Sitting of the House

This weekend, my parents left me responsible for taking care of the farm. I figured that the task couldn’t be that difficult. I grew up there, I managed to keep anything bad from happening in the past. I happily agreed and they packed up and headed east to Kenora, Ontario for a hockey tournament.

I grew up on a grain farm where we grew mostly oats and canola. We would occasionally have random animals such as chickens, ducks, geese, turkeys or cows, but my parents haven’t had any livestock since the neighbourhood foxes had dinner in our barn. Therefore, taking care of my parents farm really isn’t much different than taking care of a house in the city.

My only responsibility was to make sure that the dogs and cats had food, water, and got outside frequently enough to do their business (I think the cat might be running an illegal weapons cartel, but I don’t have any hard evidence yet to support my theory). Heating is also a major concern in the winter up here in Canada to make sure that the water pipes in the house don’t freeze and crack. Luckily, there wasn’t any major snow storms this weekend and the power kept the furnace roaring hot.

The weekend went off without any sort of a disaster. I managed to keep the animals alive which I consider a major accomplishment, and I didn’t burn down the house which I am pretty impressed with. All things considered, I think I might actually volunteer to watch their homestead again in the future.

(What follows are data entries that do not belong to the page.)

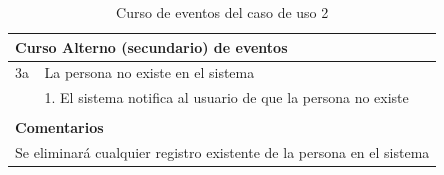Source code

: \begin{table}[h!]
{\begin{tabular}{|l|l|l|l|}
        \hline
        \multicolumn{4}{|l|}{{\cellcolor[rgb]{0.886,0.886,0.886}}\textbf{Curso Alterno (secundario) de eventos}}                                                                                                                                                                                        \\ 
        \hline
        3a & \multicolumn{3}{l|}{La persona no existe en el sistema}                                                                                                                                                                                                                                    \\ 
        \hline
        & \multicolumn{3}{l|}{1. El sistema notifica al usuario de que la persona no existe}                                                                                                                                                                                                         \\ 
        \hline
        \multicolumn{4}{l}{}                                                                                                                                                                                                                                                                            \\ 
        \hline
        \multicolumn{4}{|l|}{{\cellcolor[rgb]{0.886,0.886,0.886}}\textbf{Comentarios}}                                                                                                                                                                                                                  \\ 
        \hline
        \multicolumn{4}{|l|}{Se eliminará cualquier registro existente de la persona en el sistema}                                                                                                                                                                                                     \\
        \hline
        \end{tabular}
    }
    \caption{Curso de eventos del caso de uso 2}
\end{table}

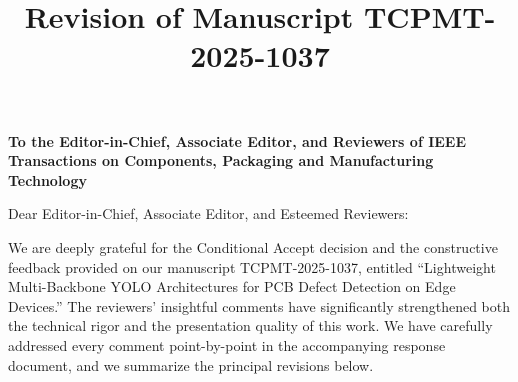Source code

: \documentclass[conference]{IEEEtran}
\begin{document}
\title{Revision of Manuscript TCPMT-2025-1037}

\author{
}

\maketitle

\begin{center}
\textbf{To the Editor-in-Chief, Associate Editor, and Reviewers of IEEE Transactions on Components, Packaging and Manufacturing Technology}
\end{center}

\vspace{1em}

Dear Editor-in-Chief, Associate Editor, and Esteemed Reviewers:

We are deeply grateful for the Conditional Accept decision and the constructive feedback provided on our manuscript TCPMT-2025-1037, entitled ``Lightweight Multi-Backbone YOLO Architectures for PCB Defect Detection on Edge Devices.'' The reviewers' insightful comments have significantly strengthened both the technical rigor and the presentation quality of this work. We have carefully addressed every comment point-by-point in the accompanying response document, and we summarize the principal revisions below.
\end{document}
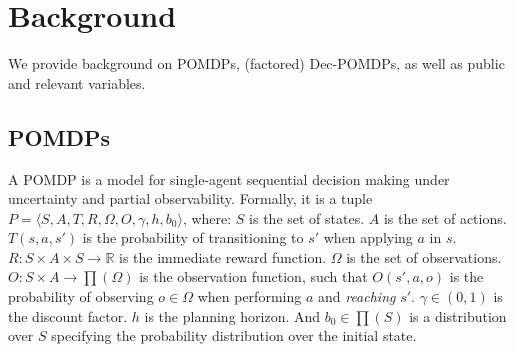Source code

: \documentclass[letterpaper]{article}
\theoremstyle{definition}
\newcommand{\cbp}[0]{Collaborative Box-Pushing}
\begin{document}
 







\section{Background}

We provide background on POMDPs, (factored) Dec-POMDPs, as well as public and relevant variables.%


\subsection{POMDPs}
A POMDP is a model for single-agent sequential decision making under uncertainty and partial observability.
Formally, it is a tuple $P=\langle S, A, T, R, \Omega, O, \gamma, h, b_0 \rangle$, where:
$S$ is the set of states. $A$ is the set of actions.
$T(s, a, s')$ is the probability of transitioning to $s'$ when applying $a$ in $s$. 
$R:S \times A \times S \rightarrow \mathbb{R}$  is the immediate reward function. $\Omega$ is the set of observations. $O:S \times A \rightarrow \prod (\Omega)$ is the observation function, such that
$O(s', a, o)$ is the probability of observing $o\in \Omega$ when performing $a$ and \emph{reaching} $s'$. 
$\gamma \in (0,1)$ is the discount factor.  
$h$ is the planning horizon. And $b_0\in \prod(S)$ is a distribution over $S$ specifying the probability distribution over the initial state.
\end{document}
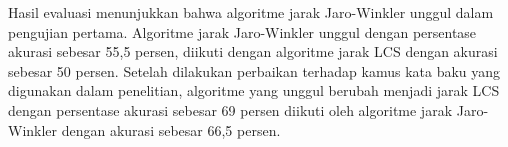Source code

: Hasil evaluasi menunjukkan bahwa algoritme jarak Jaro-Winkler unggul dalam pengujian pertama. Algoritme jarak Jaro-Winkler unggul dengan persentase akurasi sebesar 55,5 persen, diikuti dengan algoritme jarak LCS dengan akurasi sebesar 50 persen. Setelah dilakukan perbaikan terhadap kamus kata baku yang digunakan dalam penelitian, algoritme yang unggul berubah menjadi jarak LCS dengan persentase akurasi sebesar 69 persen diikuti oleh algoritme jarak Jaro-Winkler dengan akurasi sebesar 66,5 persen.


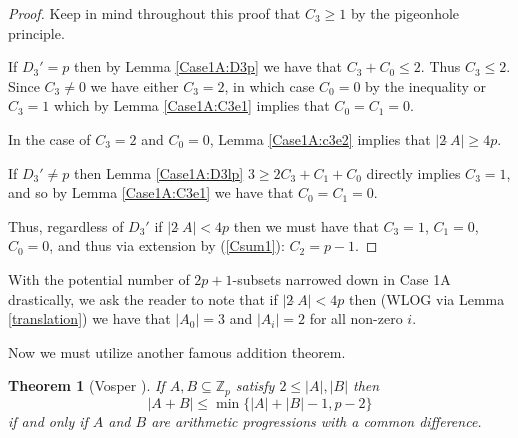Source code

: \documentclass[a4paper, 12pt]{article}\usepackage[english]{babel}
\newtheorem{thm}{Theorem}[section]
\newcommand{\Z}{\mathbb{Z}}
\newcommand{\<}{\langle}
\begin{document}
\begin{proof}
Keep in mind throughout this proof that $C_3\geq 1$ by the pigeonhole principle.

If $D_3'=p$ then by Lemma \ref{Case1A:D3p} we have that $C_3+C_0\leq 2$. Thus $C_3\leq 2$. Since $C_3\neq 0$ we have either $C_3=2$, in which case $C_0=0$ by the inequality or $C_3=1$ which by Lemma \ref{Case1A:C3e1} implies that $C_0=C_1=0$.

In the case of $C_3=2$ and $C_0=0$, Lemma \ref{Case1A:c3e2} implies that $|2\hat{\;}A|\geq 4p$.


If $D_3'\neq p$ then Lemma \ref{Case1A:D3lp} $3\geq 2C_3+C_1+C_0 $ directly implies $C_3=1$, and so by Lemma \ref{Case1A:C3e1} we have that $C_0=C_1=0$.

Thus, regardless of $D_3'$ if $|2\hat{\;}A|<4p$ then we must have that $C_3=1$, $C_1=0$, $C_0=0$, and thus via extension by (\ref{Csum1}): $C_2=p-1$.


    

    \end{proof}

With the potential number of $2p+1$-subsets narrowed down in Case 1A drastically, we ask the reader to note that if $|2\hat{\;}A|<4p$ then (WLOG via Lemma \ref{translation}) we have that $|A_0|=3$ and $|A_i|=2$ for all non-zero $i$.

Now we must utilize another famous addition theorem.

\begin{thm}[Vosper \cite{Vosper}] \label{vosper}
  If $A,B\subseteq \Z_p$ satisfy $2\leq |A|,|B|$ then \[|A+B|\leq \min\{|A|+|B|-1,p-2\}\] if and only if $A$ and $B$ are arithmetic progressions with a common difference.
\end{thm}
\end{document}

There was only one issue that I had, the coffee maker. My mom still owns one of these perky, noisy, slow old school coffee machine that has to harvest the coffee beans from Columbia itself, then roast and grind them, then heat the water to the right temperature, all before finally deciding that it is ready to start dispensing my first cup of coffee in the morning. Don’t get me wrong, coffee tasted delicious. However, it would take an entire three minutes to make me a pot of coffee which is completely unacceptable. I really need to bring my mother into 2015 and get her a Keurig so I won’t have to endure the exasperating pains of the prehistoric technology in her house first thing in the morning ever again. That was painful.